El telescopio espacial James Webb ha mirado hacia una región cercana a la galaxia GN-z11 y ha encontrado algo que los astrónomos llevan décadas persiguiendo: luz compatible con astros nacidos casi solo de hidrógeno y helio. La importancia es enorme: si se confirma, Hebe sería una ventana al momento en que el universo encendió sus primeras hogueras. Aquellas estrellas no solo iluminaron la oscuridad cósmica; también empezaron a fabricar los elementos que hoy forman planetas, océanos, huesos y sangre.

Hebe, la pequeña reliquia junto a GN-z11

Hebe se encuentra a unos 3 kilopársecs proyectados de GN-z11, una de las galaxias más estudiadas del universo temprano. Su nombre alude a la diosa griega de la juventud y también funciona como acrónimo: High-redshift Early Building-block of the Epoch of reionization. La señal procede de observaciones con JWST/NIRSpec, el instrumento capaz de descomponer la luz infrarroja del cosmos remoto. En Hebe se ha detectado emisión de He II λ1640, una línea asociada a fotones extremadamente energéticos. Y aquí aparece el detalle decisivo: no se han detectado líneas de elementos pesados, lo que sugiere un gas casi prístino. 

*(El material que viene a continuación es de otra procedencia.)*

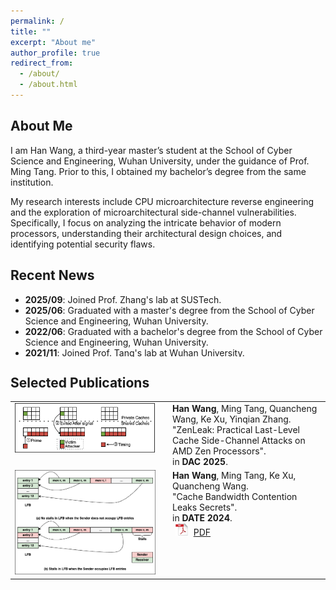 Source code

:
 ```yaml
---
permalink: /
title: ""
excerpt: "About me"
author_profile: true
redirect_from: 
  - /about/
  - /about.html
---
```


## <i class="fa fa-id-card" aria-hidden="true"></i> About Me ##

I am Han Wang, a third-year master’s student at the School of Cyber Science and Engineering, Wuhan University, under the guidance of Prof. Ming Tang. Prior to this, I obtained my bachelor’s degree from the same institution.

My research interests include CPU microarchitecture reverse engineering and the exploration of microarchitectural side-channel vulnerabilities. Specifically, I focus on analyzing the intricate behavior of modern processors, understanding their architectural design choices, and identifying potential security flaws.

## <i class="fa fa-fw fa-rss "></i> Recent News ##

<ul style="width: auto; height: 100px; overflow: auto">

<!-- <li> <b>2023/09</b>: Content. </li> -->

<li> <b>2025/09</b>: Joined <a herf="https://yinqian.org/">Prof. Zhang's</a> lab at SUSTech. </li>

<li> <b>2025/06</b>: Graduated with a master's degree from the School of Cyber Science and Engineering, Wuhan University. </li>

<li> <b>2022/06</b>: Graduated with a bachelor's degree from the School of Cyber Science and Engineering, Wuhan University. </li>

<li> <b>2021/11</b>: Joined <a herf="https://cse.whu.edu.cn/info/1104/1798.htm">Prof. Tang's</a> lab at Wuhan University. </li>
  
</ul>

## <i class="fa fa-graduation-cap" aria-hidden="true"></i> Selected Publications ##

<table style="width: 100%; border-collapse: collapse; border: none;" border="0">
  <tr>
    <td style="width: 50%; vertical-align: top; padding-right: 20px; border: none;">
      <img src="../images/amdf4.png" style="max-width: 100%;" alt="DAC Publication Image"/>
    </td>
    <td style="width: 50%; vertical-align: top; border: none;">
      <b>Han Wang</b>, Ming Tang, Quancheng Wang, Ke Xu, Yinqian Zhang.<br>
      "ZenLeak: Practical Last-Level Cache Side-Channel Attacks on AMD Zen Processors".<br>
      in <b>DAC 2025</b>.<br>
    </td>
  </tr>
  <tr>
    <td style="width: 50%; vertical-align: top; padding-right: 20px; border: none;">
      <img src="../images/CBCC.png" style="max-width: 100%;" alt="DATE Publication Image"/>
    </td>
    <td style="width: 50%; vertical-align: top; border: none;">
      <b>Han Wang</b>, Ming Tang, Ke Xu, Quancheng Wang.<br>
      "Cache Bandwidth Contention Leaks Secrets".<br>
      in <b>DATE 2024</b>.<br>
      <img src="../images/pdf_icon.png" width="20" height="20" hspace="5" alt="PDF Icon">
      <span><a href="https://ieeexplore.ieee.org/abstract/document/10546529">PDF</a></span>
    </td>
  </tr>
</table>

Pero hay un matiz que obliga a invocar la cautela. Los investigadores no ven estrellas individuales, sino el resplandor que esas estrellas habrían provocado en el gas circundante. Es como deducir una hoguera por el brillo rojizo que deja sobre la niebla.

Por qué estas estrellas serían tan distintas al Sol

Las estrellas de Población III debieron formarse con el material más simple del cosmos: hidrógeno, helio y apenas trazas de litio. A diferencia del Sol, que contiene elementos heredados de generaciones estelares anteriores, estos astros habrían nacido antes de que el universo estuviera enriquecido químicamente.

Los modelos predicen que muchas de ellas pudieron ser muy masivas, quizá cientos de veces más que el Sol, y de vida brevísima. Su destino habría sido arder con furia durante unos pocos millones de años y explotar como supernovas, sembrando por primera vez carbono, oxígeno, hierro y otros elementos. En cierto sentido, fueron las primeras alquimistas del universo.

El trabajo liderado por Roberto Maiolino plantea que las estrellas de Población III son la explicación más plausible para la señal observada, aunque no la única. También se consideran alternativas como un agujero negro de colapso directo o un agujero negro primordial, escenarios menos favorecidos pero aún no descartados.

Otro estudio complementario detectó hidrógeno ionizado Hγ en la misma región, con un redshift de z = 10,5862, reforzando que la señal procede del universo muy temprano. Además, estableció un límite de metalicidad extremadamente bajo: Zgas < 0,019 veces la solar. 

Telescopio espacial James Webb /Maiolino et al. (2026)
Emisión de helio de Hebe (contornos morados).

La pista química que puede cambiar la historia cósmica

La ausencia de metales es el corazón del misterio. En astronomía, “metales” significa cualquier elemento más pesado que el helio. Si Hebe carece de ellos, o casi, estaría hecha de un material muy parecido al que dejó el Big Bang. Un tercer análisis sugiere que los componentes de Hebe podrían requerir más del 50% de su masa estelar en estrellas de Población III, y que uno de ellos sería compatible con un sistema casi puramente primordial. El mismo estudio estima una masa total de estrellas Pop III entre 20.000 y 600.000 masas solares

Ese rango abre una pregunta fascinante: cómo eran, en realidad, las primeras estrellas. Si eran muy masivas, habrían vivido poco y transformado el cosmos con violencia. Si eran menos extremas, quizá algunas huellas químicas sobrevivieron más tiempo del que pensábamos. Por ahora, Hebe es una candidata extraordinaria, no una sentencia definitiva. Harán falta nuevas observaciones en distintas longitudes de onda para cerrar el caso. Pero el James Webb acaba de acercarnos como nunca a una época en la que el universo era joven, oscuro y todavía no conocía los elementos de la vida.